Коля? Она что, не видит, он никакой не Коля? Как же так можно обознаться? И вспомнилось: девушка Надя, чего тебе надо? Нет, зачем же так грубо, он ведь сам пошёл за ней, вот и выпьет с удовольствием. А почему нет? Только после маленькой рюмки сразу закружилась голова. И правильно: к чёрту еду, это потом, потом! Надя говорит, что знает его, вот и хорошо, и он готов вспомнить то, чего не было. Или было? Сейчас он обнимет её и всё само вспомнится… Она такая беленькая, толстенькая, совсем как булочка и пахнет ванилью…
И тут разгорячённые мужские мысли прервал крик. Там, в доме, кто-то отчаянно плакал. Ребёнок? Надя с досадой вскочила с дивана: «Я счас!» и бросилась к зелёной двери. Ушла и пропала, но это почему-то не беспокоило гостя, он уже переключился на еду: нет, есть без хозяйки не будет, ну, разве только огурчик попробует. И достал из синей миски большой такой жёлтый огурец, и разрезал его пополам, и посыпал серой солью и долго, до белой пены, тёр половинки. Огурец громко хрустел на зубах и он не сразу заметил, как женщина вернулась. А Надя села рядом и всё смотрела на него с какой-то странной улыбкой. Наконец, поняла, что он не Николай?
— Извини, — проговорил он с набитым ртом.
— Да ради бога! Что же ты картошку не ешь, стынет ведь… А кильку будешь? У меня и килечка в томате есть, будешь? — От кильки гость отказался, но когда занёс вилку над картошкой, женщина попросила: «Давай ещё по рюмочке, а?» Выпили и по второй, хорошо так пошла, будто и не водка вовсе. И он, как барбос, уткнувшись в тарелку, стал так быстро и сосредоточенно есть, будто боялся, что возьмут и отнимут. А Надя задумчиво водила пальцем по клеёнке и время от времени, вскидывая на гостя глаза, вздыхала.
— И где ж ты пропадал, Колечка?
— Да были дела! — как можно беспечнее махнул гость рукой.
— Ты что же, к жене вернулся? — с напряжением выговорила Надя.
— Ммм… — вроде как запротестовал он. Нет, он обязательно скажет ей правду, вот только доест и скажет.
— Я на тебя, Николай Васильевич, не обижаюсь, нет, не обижаюсь. Что делать, жизнь такая. А я вот, видишь, теперь здесь живу, пришлось из города уехать. Да и тебя, я вижу, жизнь помяла… Нет, я так и не поняла, ты один живёшь, или как?

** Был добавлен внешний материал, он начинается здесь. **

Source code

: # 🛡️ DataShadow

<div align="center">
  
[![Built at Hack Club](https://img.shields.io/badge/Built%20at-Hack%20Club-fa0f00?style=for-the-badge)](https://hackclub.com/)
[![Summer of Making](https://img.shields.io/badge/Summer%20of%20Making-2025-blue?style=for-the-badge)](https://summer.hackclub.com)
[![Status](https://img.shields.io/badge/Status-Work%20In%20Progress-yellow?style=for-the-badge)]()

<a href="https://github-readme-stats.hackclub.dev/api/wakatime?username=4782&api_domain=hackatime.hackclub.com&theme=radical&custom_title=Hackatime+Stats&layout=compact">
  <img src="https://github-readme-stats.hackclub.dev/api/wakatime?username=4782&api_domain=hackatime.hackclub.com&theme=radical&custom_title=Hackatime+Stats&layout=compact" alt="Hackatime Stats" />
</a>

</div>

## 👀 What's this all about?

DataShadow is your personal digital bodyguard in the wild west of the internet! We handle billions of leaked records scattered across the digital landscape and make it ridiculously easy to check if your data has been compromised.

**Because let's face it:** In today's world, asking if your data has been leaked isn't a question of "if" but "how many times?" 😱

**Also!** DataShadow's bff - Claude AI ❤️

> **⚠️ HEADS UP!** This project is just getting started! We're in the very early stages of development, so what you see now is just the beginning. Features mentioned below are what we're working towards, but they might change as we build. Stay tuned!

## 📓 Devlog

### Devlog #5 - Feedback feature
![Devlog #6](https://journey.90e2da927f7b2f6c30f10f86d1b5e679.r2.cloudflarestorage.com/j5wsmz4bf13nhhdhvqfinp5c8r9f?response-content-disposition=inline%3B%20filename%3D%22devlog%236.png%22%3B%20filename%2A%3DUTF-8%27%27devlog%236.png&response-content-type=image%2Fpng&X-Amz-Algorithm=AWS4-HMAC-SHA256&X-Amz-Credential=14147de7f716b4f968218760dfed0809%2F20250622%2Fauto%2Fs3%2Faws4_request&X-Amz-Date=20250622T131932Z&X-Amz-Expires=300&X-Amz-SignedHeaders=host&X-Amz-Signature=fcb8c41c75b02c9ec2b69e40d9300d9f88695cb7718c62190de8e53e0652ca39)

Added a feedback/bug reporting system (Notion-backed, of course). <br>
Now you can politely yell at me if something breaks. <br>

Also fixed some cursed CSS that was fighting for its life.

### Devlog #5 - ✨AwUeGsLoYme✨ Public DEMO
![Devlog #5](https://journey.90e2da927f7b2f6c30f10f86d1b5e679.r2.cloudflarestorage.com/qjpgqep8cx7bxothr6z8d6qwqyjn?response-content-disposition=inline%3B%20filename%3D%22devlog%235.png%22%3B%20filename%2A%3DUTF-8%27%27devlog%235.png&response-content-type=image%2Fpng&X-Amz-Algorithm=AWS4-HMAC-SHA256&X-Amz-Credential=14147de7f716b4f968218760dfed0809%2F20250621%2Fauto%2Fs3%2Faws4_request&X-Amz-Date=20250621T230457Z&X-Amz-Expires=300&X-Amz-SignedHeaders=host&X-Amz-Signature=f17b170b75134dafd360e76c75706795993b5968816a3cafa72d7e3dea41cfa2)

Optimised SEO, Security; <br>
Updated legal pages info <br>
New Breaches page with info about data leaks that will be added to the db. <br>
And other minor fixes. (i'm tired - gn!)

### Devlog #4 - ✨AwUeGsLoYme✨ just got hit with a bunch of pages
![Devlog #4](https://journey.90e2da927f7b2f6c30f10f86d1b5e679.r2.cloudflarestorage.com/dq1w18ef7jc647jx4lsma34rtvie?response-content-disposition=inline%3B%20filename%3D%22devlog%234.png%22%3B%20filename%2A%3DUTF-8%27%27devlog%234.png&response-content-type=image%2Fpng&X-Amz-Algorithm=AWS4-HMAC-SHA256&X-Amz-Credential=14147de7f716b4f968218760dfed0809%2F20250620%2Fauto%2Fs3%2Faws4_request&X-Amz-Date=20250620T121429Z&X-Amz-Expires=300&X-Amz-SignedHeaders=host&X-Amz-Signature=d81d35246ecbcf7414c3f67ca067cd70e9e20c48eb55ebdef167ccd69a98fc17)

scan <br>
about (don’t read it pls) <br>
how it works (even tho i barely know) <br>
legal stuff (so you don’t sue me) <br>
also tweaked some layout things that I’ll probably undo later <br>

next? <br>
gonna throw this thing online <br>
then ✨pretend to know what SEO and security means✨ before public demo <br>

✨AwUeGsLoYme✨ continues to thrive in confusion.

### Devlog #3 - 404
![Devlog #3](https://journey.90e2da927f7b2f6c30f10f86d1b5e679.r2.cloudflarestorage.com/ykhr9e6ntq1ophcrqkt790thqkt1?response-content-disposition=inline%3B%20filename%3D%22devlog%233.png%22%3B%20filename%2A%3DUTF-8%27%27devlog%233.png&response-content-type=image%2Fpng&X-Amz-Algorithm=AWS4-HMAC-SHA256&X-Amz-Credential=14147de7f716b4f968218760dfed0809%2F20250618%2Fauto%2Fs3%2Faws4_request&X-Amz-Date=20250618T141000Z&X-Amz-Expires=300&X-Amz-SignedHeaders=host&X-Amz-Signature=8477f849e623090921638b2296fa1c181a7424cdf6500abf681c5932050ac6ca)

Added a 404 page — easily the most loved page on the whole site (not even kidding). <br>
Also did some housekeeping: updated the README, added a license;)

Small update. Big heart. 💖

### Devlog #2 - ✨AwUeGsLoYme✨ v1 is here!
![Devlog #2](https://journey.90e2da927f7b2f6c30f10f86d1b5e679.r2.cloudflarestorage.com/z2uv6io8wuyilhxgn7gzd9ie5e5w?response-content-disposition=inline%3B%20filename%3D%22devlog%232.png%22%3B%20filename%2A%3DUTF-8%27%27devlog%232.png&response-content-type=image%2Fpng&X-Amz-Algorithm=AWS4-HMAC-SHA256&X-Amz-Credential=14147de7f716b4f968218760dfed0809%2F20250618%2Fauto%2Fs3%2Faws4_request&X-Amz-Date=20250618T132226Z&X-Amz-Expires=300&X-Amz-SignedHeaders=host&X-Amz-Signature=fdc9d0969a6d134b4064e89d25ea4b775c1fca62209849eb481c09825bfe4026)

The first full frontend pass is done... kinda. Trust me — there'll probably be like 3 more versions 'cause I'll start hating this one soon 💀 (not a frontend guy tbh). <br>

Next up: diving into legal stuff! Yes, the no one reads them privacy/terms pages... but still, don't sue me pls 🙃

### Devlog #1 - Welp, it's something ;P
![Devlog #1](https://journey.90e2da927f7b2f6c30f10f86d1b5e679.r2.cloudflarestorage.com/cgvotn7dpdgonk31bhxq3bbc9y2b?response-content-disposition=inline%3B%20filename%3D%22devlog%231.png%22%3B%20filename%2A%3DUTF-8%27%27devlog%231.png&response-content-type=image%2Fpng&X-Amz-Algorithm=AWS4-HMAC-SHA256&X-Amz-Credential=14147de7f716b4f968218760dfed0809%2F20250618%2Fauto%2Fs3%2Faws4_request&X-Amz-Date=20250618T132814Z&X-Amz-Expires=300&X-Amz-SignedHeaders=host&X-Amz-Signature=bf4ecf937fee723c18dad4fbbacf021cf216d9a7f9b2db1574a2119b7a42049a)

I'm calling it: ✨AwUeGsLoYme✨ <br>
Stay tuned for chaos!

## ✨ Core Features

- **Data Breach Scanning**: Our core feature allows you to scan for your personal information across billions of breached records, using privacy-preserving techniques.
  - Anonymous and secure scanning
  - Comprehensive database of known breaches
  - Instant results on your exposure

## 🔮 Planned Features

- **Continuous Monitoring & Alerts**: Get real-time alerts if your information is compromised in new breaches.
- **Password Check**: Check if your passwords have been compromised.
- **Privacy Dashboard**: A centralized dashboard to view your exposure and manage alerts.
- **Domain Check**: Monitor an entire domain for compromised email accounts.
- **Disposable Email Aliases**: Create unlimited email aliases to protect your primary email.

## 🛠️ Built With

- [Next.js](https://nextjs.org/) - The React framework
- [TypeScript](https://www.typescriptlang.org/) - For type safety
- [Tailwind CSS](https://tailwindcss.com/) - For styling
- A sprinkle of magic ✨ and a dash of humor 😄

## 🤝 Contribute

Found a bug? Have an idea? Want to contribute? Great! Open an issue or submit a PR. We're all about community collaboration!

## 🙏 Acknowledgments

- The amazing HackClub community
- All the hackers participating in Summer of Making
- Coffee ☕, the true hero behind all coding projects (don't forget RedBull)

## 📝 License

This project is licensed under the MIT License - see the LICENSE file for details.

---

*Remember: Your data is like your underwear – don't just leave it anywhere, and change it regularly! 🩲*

И пришлось выдавить: теперь один. Нет, неужели эта Надя не видит, что никакой он не Николай, никакой не Васильевич, и точно не Гоголь! А, может, он когда-то и в самом деле носил это имя — Николай? — взял он женщину за руку, она была горячей, и у него внутри вспыхнуло с новой силой. Так после еды почему и не вспыхнуть? Но Надя ведь не знала и всё сдерживала:
— Да погоди, погоди! Успеем ещё, успеем… Дай я на тебя посмотрю! Постарел! Ты ведь раньше очки не носил… А я? Тоже старенькая, да?
— Нет, что ты! Ты теперь даже лучше, такая пышечка… Вот только… — начал он и запнулся, не мог же он сказать правду. Да какая правда! Если женщина хочет, он побудет немножко Николаем.
— Слушай, а где усы твои? Где усы-то наши? — провела Надя пальцем по верхней губе. Усы у него действительно когда-то были, наверное, и Надя была. Были эти мелкие жёлтые цветочки на платье, серёжка с красным камешком, белокурый завиток на виске… И почему на спине такая грубая застёжка, будто не от лифчика, а от корсета.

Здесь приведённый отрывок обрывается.